▸ ABOUT THIS EXERCISE: Down to the last line, print the entries below exactly, and keep every picture out of the copy.

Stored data
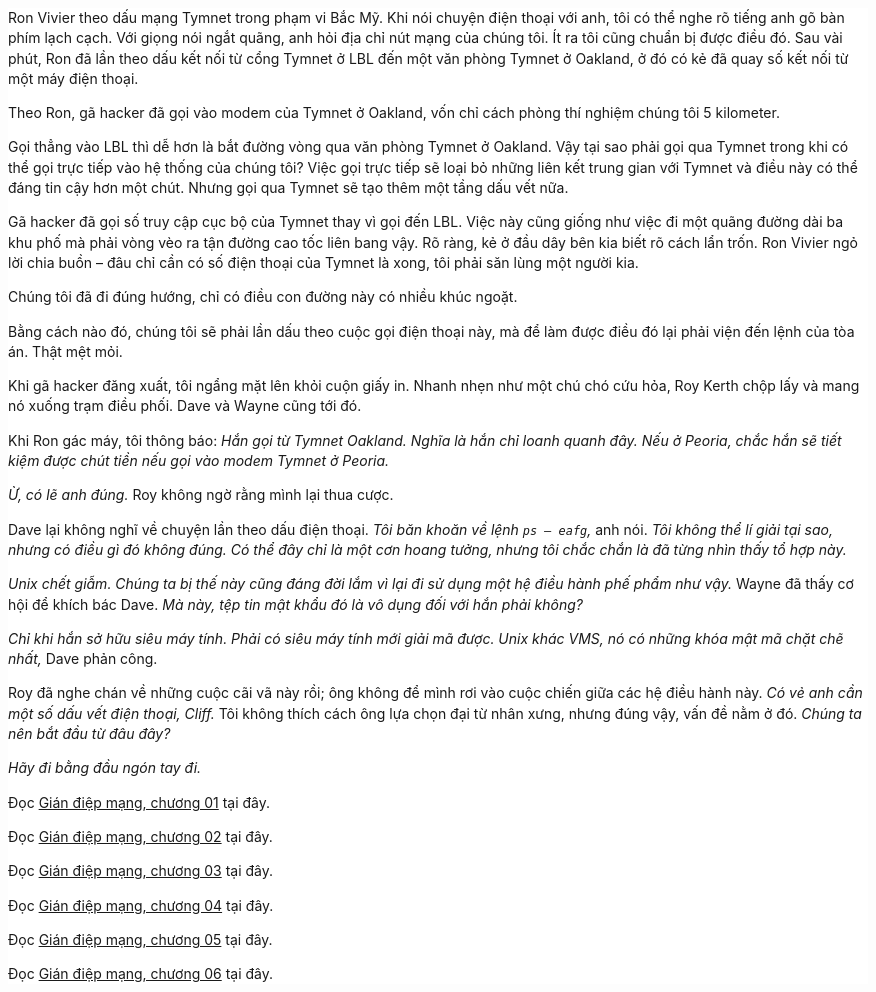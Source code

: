 Ron Vivier theo dấu mạng Tymnet trong phạm vi Bắc Mỹ. Khi nói chuyện điện thoại với anh, tôi có thể nghe rõ tiếng anh gõ bàn phím lạch cạch. Với giọng nói ngắt quãng, anh hỏi địa chỉ nút mạng của chúng tôi. Ít ra tôi cũng chuẩn bị được điều đó. Sau vài phút, Ron đã lần theo dấu kết nối từ cổng Tymnet ở LBL đến một văn phòng Tymnet ở Oakland, ở đó có kẻ đã quay số kết nối từ một máy điện thoại.

Theo Ron, gã hacker đã gọi vào modem của Tymnet ở Oakland, vốn chỉ cách phòng thí nghiệm chúng tôi 5 kilometer.

Gọi thẳng vào LBL thì dễ hơn là bắt đường vòng qua văn phòng Tymnet ở Oakland. Vậy tại sao phải gọi qua Tymnet trong khi có thể gọi trực tiếp vào hệ thống của chúng tôi? Việc gọi trực tiếp sẽ loại bỏ những liên kết trung gian với Tymnet và điều này có thể đáng tin cậy hơn một chút. Nhưng gọi qua Tymnet sẽ tạo thêm một tầng dấu vết nữa.

Gã hacker đã gọi số truy cập cục bộ của Tymnet thay vì gọi đến LBL. Việc này cũng giống như việc đi một quãng đường dài ba khu phố mà phải vòng vèo ra tận đường cao tốc liên bang vậy. Rõ ràng, kẻ ở đầu dây bên kia biết rõ cách lẩn trốn. Ron Vivier ngỏ lời chia buồn – đâu chỉ cần có số điện thoại của Tymnet là xong, tôi phải săn lùng một người kia.

Chúng tôi đã đi đúng hướng, chỉ có điều con đường này có nhiều khúc ngoặt.

Bằng cách nào đó, chúng tôi sẽ phải lần dấu theo cuộc gọi điện thoại này, mà để làm được điều đó lại phải viện đến lệnh của tòa án. Thật mệt mỏi.

Khi gã hacker đăng xuất, tôi ngẩng mặt lên khỏi cuộn giấy in. Nhanh nhẹn như một chú chó cứu hỏa, Roy Kerth chộp lấy và mang nó xuống trạm điều phối. Dave và Wayne cũng tới đó.

Khi Ron gác máy, tôi thông báo: _Hắn gọi từ Tymnet Oakland. Nghĩa là hắn chỉ loanh quanh đây. Nếu ở Peoria, chắc hắn sẽ tiết kiệm được chút tiền nếu gọi vào modem Tymnet ở Peoria._

_Ừ, có lẽ anh đúng._ Roy không ngờ rằng mình lại thua cược.

Dave lại không nghĩ về chuyện lần theo dấu điện thoại. _Tôi băn khoăn về lệnh `ps – eafg`,_ anh nói. _Tôi không thể lí giải tại sao, nhưng có điều gì đó không đúng. Có thể đây chỉ là một cơn hoang tưởng, nhưng tôi chắc chắn là đã từng nhìn thấy tổ hợp này._

_Unix chết giẫm. Chúng ta bị thế này cũng đáng đời lắm vì lại đi sử dụng một hệ điều hành phế phẩm như vậy._ Wayne đã thấy cơ hội để khích bác Dave. _Mà này, tệp tin mật khẩu đó là vô dụng đối với hắn phải không?_

_Chỉ khi hắn sở hữu siêu máy tính. Phải có siêu máy tính mới giải mã được. Unix khác VMS, nó có những khóa mật mã chặt chẽ nhất,_ Dave phản công.

Roy đã nghe chán về những cuộc cãi vã này rồi; ông không để mình rơi vào cuộc chiến giữa các hệ điều hành này. _Có vẻ anh cần một số dấu vết điện thoại, Cliff._ Tôi không thích cách ông lựa chọn đại từ nhân xưng, nhưng đúng vậy, vấn đề nằm ở đó. _Chúng ta nên bắt đầu từ đâu đây?_

_Hãy đi bằng đầu ngón tay đi._

Đọc [Gián điệp mạng, chương 01](/article/gian-diep-mang-chuong-01) tại đây.

Đọc [Gián điệp mạng, chương 02](/article/gian-diep-mang-chuong-02) tại đây.

Đọc [Gián điệp mạng, chương 03](/article/gian-diep-mang-chuong-03) tại đây.

Đọc [Gián điệp mạng, chương 04](/article/gian-diep-mang-chuong-04) tại đây.

Đọc [Gián điệp mạng, chương 05](/article/gian-diep-mang-chuong-05) tại đây.

Đọc [Gián điệp mạng, chương 06](/article/gian-diep-mang-chuong-06) tại đây.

▸ RESPONSE TO THIS TASK:
Source code

: Ron Vivier theo dấu mạng Tymnet trong phạm vi Bắc Mỹ. Khi nói chuyện điện thoại với anh, tôi có thể nghe rõ tiếng anh gõ bàn phím lạch cạch. Với giọng nói ngắt quãng, anh hỏi địa chỉ nút mạng của chúng tôi. Ít ra tôi cũng chuẩn bị được điều đó. Sau vài phút, Ron đã lần theo dấu kết nối từ cổng Tymnet ở LBL đến một văn phòng Tymnet ở Oakland, ở đó có kẻ đã quay số kết nối từ một máy điện thoại.

Theo Ron, gã hacker đã gọi vào modem của Tymnet ở Oakland, vốn chỉ cách phòng thí nghiệm chúng tôi 5 kilometer.

Gọi thẳng vào LBL thì dễ hơn là bắt đường vòng qua văn phòng Tymnet ở Oakland. Vậy tại sao phải gọi qua Tymnet trong khi có thể gọi trực tiếp vào hệ thống của chúng tôi? Việc gọi trực tiếp sẽ loại bỏ những liên kết trung gian với Tymnet và điều này có thể đáng tin cậy hơn một chút. Nhưng gọi qua Tymnet sẽ tạo thêm một tầng dấu vết nữa.

Gã hacker đã gọi số truy cập cục bộ của Tymnet thay vì gọi đến LBL. Việc này cũng giống như việc đi một quãng đường dài ba khu phố mà phải vòng vèo ra tận đường cao tốc liên bang vậy. Rõ ràng, kẻ ở đầu dây bên kia biết rõ cách lẩn trốn. Ron Vivier ngỏ lời chia buồn – đâu chỉ cần có số điện thoại của Tymnet là xong, tôi phải săn lùng một người kia.

Chúng tôi đã đi đúng hướng, chỉ có điều con đường này có nhiều khúc ngoặt.

Bằng cách nào đó, chúng tôi sẽ phải lần dấu theo cuộc gọi điện thoại này, mà để làm được điều đó lại phải viện đến lệnh của tòa án. Thật mệt mỏi.

Khi gã hacker đăng xuất, tôi ngẩng mặt lên khỏi cuộn giấy in. Nhanh nhẹn như một chú chó cứu hỏa, Roy Kerth chộp lấy và mang nó xuống trạm điều phối. Dave và Wayne cũng tới đó.

Khi Ron gác máy, tôi thông báo: _Hắn gọi từ Tymnet Oakland. Nghĩa là hắn chỉ loanh quanh đây. Nếu ở Peoria, chắc hắn sẽ tiết kiệm được chút tiền nếu gọi vào modem Tymnet ở Peoria._

_Ừ, có lẽ anh đúng._ Roy không ngờ rằng mình lại thua cược.

Dave lại không nghĩ về chuyện lần theo dấu điện thoại. _Tôi băn khoăn về lệnh `ps – eafg`,_ anh nói. _Tôi không thể lí giải tại sao, nhưng có điều gì đó không đúng. Có thể đây chỉ là một cơn hoang tưởng, nhưng tôi chắc chắn là đã từng nhìn thấy tổ hợp này._

_Unix chết giẫm. Chúng ta bị thế này cũng đáng đời lắm vì lại đi sử dụng một hệ điều hành phế phẩm như vậy._ Wayne đã thấy cơ hội để khích bác Dave. _Mà này, tệp tin mật khẩu đó là vô dụng đối với hắn phải không?_

_Chỉ khi hắn sở hữu siêu máy tính. Phải có siêu máy tính mới giải mã được. Unix khác VMS, nó có những khóa mật mã chặt chẽ nhất,_ Dave phản công.

Roy đã nghe chán về những cuộc cãi vã này rồi; ông không để mình rơi vào cuộc chiến giữa các hệ điều hành này. _Có vẻ anh cần một số dấu vết điện thoại, Cliff._ Tôi không thích cách ông lựa chọn đại từ nhân xưng, nhưng đúng vậy, vấn đề nằm ở đó. _Chúng ta nên bắt đầu từ đâu đây?_

_Hãy đi bằng đầu ngón tay đi._

Đọc [Gián điệp mạng, chương 01](/article/gian-diep-mang-chuong-01) tại đây.

Đọc [Gián điệp mạng, chương 02](/article/gian-diep-mang-chuong-02) tại đây.

Đọc [Gián điệp mạng, chương 03](/article/gian-diep-mang-chuong-03) tại đây.

Đọc [Gián điệp mạng, chương 04](/article/gian-diep-mang-chuong-04) tại đây.

Đọc [Gián điệp mạng, chương 05](/article/gian-diep-mang-chuong-05) tại đây.

Đọc [Gián điệp mạng, chương 06](/article/gian-diep-mang-chuong-06) tại đây.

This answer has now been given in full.